[Dataset entries]
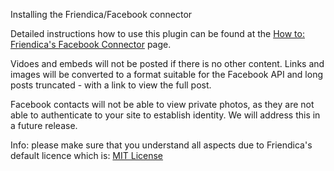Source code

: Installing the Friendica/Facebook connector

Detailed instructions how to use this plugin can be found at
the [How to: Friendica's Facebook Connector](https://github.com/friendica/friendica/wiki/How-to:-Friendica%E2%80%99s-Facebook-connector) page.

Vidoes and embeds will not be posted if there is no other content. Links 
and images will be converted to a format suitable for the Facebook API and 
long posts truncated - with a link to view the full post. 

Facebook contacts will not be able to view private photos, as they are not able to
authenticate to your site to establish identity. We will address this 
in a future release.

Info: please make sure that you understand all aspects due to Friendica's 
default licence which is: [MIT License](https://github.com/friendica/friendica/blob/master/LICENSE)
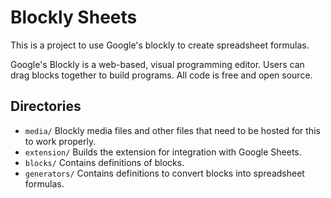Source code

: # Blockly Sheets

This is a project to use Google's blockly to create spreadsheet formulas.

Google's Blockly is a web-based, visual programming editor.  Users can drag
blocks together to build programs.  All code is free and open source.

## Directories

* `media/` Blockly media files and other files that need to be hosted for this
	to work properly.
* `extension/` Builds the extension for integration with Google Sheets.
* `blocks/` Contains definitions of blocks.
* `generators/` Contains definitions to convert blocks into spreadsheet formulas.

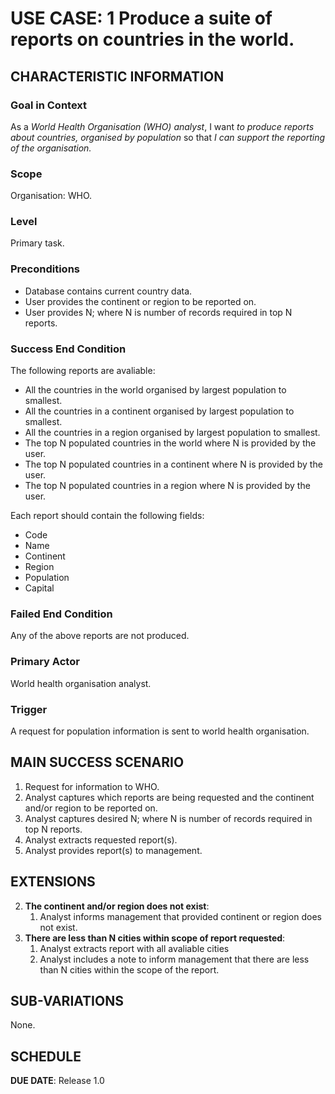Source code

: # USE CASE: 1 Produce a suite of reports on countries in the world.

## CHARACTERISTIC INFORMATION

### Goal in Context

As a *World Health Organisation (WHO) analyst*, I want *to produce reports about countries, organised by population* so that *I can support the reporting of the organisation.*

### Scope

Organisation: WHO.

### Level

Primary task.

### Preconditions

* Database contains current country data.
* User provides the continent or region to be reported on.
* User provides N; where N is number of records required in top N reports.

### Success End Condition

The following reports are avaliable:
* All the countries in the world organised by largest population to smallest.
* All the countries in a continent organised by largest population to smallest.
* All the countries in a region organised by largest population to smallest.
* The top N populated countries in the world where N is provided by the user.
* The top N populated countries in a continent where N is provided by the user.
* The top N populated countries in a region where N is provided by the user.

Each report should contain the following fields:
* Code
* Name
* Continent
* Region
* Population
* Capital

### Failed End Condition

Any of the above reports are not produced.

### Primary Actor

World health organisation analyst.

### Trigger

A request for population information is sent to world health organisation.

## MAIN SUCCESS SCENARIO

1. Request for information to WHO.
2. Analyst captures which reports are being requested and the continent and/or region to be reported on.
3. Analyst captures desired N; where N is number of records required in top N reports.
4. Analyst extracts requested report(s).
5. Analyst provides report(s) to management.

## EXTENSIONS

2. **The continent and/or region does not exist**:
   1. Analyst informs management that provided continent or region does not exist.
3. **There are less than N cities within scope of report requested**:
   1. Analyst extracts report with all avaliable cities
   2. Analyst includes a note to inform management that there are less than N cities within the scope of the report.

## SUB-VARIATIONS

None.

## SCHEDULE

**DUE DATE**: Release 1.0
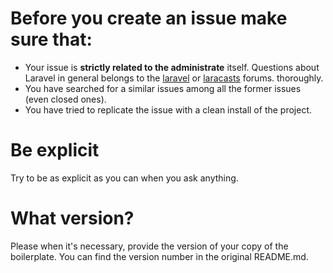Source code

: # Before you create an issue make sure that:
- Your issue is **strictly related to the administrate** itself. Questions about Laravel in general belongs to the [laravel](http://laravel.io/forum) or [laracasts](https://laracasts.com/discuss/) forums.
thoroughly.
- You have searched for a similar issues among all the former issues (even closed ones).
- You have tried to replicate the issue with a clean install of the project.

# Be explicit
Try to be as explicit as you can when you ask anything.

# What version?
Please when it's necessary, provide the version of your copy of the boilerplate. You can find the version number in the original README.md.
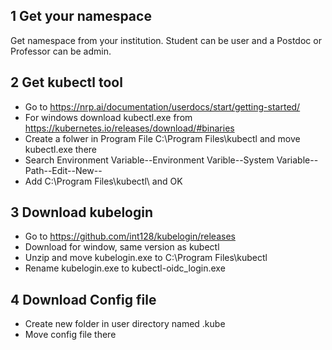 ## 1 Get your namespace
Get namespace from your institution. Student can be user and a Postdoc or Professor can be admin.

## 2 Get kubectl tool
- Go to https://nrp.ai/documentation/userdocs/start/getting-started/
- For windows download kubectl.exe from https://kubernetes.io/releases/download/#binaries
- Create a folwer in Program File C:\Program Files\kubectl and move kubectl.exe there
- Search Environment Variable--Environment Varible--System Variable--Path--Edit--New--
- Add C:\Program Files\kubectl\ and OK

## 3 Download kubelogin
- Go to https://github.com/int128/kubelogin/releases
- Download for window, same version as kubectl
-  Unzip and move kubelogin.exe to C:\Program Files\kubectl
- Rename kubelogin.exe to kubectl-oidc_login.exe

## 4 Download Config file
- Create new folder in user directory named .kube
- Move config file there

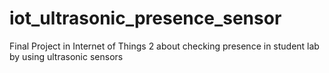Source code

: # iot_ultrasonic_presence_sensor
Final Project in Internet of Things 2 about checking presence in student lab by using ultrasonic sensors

> **Task requirements**
The answer must be all the lines above that hold the word "from".

> **Result**
Get namespace from your institution. Student can be user and a Postdoc or Professor can be admin.
- For windows download kubectl.exe from https://kubernetes.io/releases/download/#binaries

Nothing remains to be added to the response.